15-25% of AD patients may have Lewy bodies on autopsy. They are found in the hippocampus, entorhinal cortex, cingulate, and frontal and parietal cortex. Alzheimer’s disease pathology does not preclude the diagnosis of DLB. AD patients with DLB pathology appear to have more severe cognitive deficits as the burden of Lewy bodies in the cortical structures increase. In addition to the neuropathological overlap of DLB with AD and PD, up to 31% of DLB cases have additional vascular pathology at autopsy. Neurochemical studies suggest a cholinergic deficit earlier in the course and a decrease of choline acetyltransferase activity in DLB compared with AD.

DLB must be differentiated from AD with psychotic symptoms and Parkinson’s disease with dementia. As these are all clinical diagnoses, and there may be overlap between syndromes, it is important to obtain a careful clinical history, focusing on the course of the symptoms, as well as performing a careful neurologic exam. DLB patients have more pronounced visuospatial deficits and psychomotor impairments compared to AD patients, but AD patients have more severe memory deficits. Computerized testing reveals worsened attention with increased variability across trials in DLB pts compared to those with AD. Although neuropsychological testing has shown differences between DLB, AD and Vascular dementia, the tests are not able to reliable discrimination between the dementia subtypes. Functional neuroimaging studies without neuropathologic confirmation have suggested the use of SPECT as an aide in the differential diagnosis of DLB, but further studies are needed. At this time, neuroimaging, like neuropsycholical testing is unable to reliably differentiate DLB from AD or PD.

The presence of Lewy bodies in AD portends a more malignant course.
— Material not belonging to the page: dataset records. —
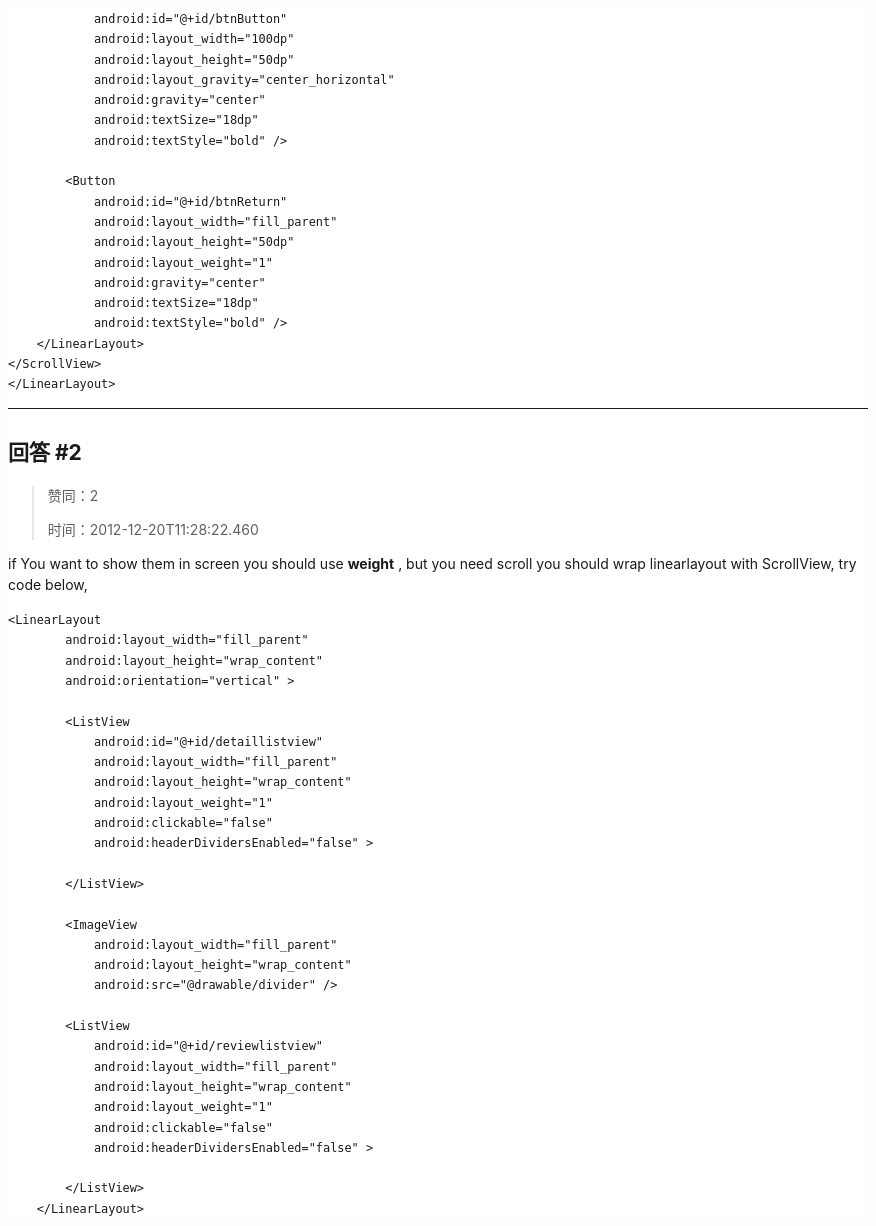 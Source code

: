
 ```
            android:id="@+id/btnButton"
            android:layout_width="100dp"
            android:layout_height="50dp"
            android:layout_gravity="center_horizontal"
            android:gravity="center"
            android:textSize="18dp"
            android:textStyle="bold" />

        <Button
            android:id="@+id/btnReturn"
            android:layout_width="fill_parent"
            android:layout_height="50dp"
            android:layout_weight="1"
            android:gravity="center"
            android:textSize="18dp"
            android:textStyle="bold" />
    </LinearLayout>
</ScrollView>
</LinearLayout> 
```

* * *

## 回答 #2

> 赞同：2
> 
> 时间：2012-12-20T11:28:22.460

if You want to show them in screen you should use **weight** , but you need scroll you should wrap linearlayout with ScrollView, try code below,

```
<LinearLayout
        android:layout_width="fill_parent"
        android:layout_height="wrap_content"
        android:orientation="vertical" >

        <ListView
            android:id="@+id/detaillistview"
            android:layout_width="fill_parent"
            android:layout_height="wrap_content"
            android:layout_weight="1"
            android:clickable="false"
            android:headerDividersEnabled="false" >

        </ListView>

        <ImageView
            android:layout_width="fill_parent"
            android:layout_height="wrap_content"
            android:src="@drawable/divider" />

        <ListView
            android:id="@+id/reviewlistview"
            android:layout_width="fill_parent"
            android:layout_height="wrap_content"
            android:layout_weight="1"
            android:clickable="false"
            android:headerDividersEnabled="false" >

        </ListView>
    </LinearLayout> 
```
For example, in AD patients, the number of Lewy bodies is related to a more rapid cognitive decline. AD patients with parkinsonism and Lewy bodies have a more rapid rate of decline than those without Lewy bodies.

There is no specific treatment for DLB. Studies have been done with cholinesterase inhibitors, and although there is a concern that they may worsen the parkinsonian symptoms, trials to date have not borne that out. For example, rivastigmine, a cholinesterase inhibitor, improved the DLB patients’ performance on a behavioral measure and a computerized test of cognitive functioning compared with placebo in a trial of 120 DLB patients. Patients with DLB may be extremely sensitive to the extrapyramidal side effects of antipsychotic medications, and therefore very low doses of atypical antipsychotics are usually used to treat the psychotic symptoms associated with DLB dementia.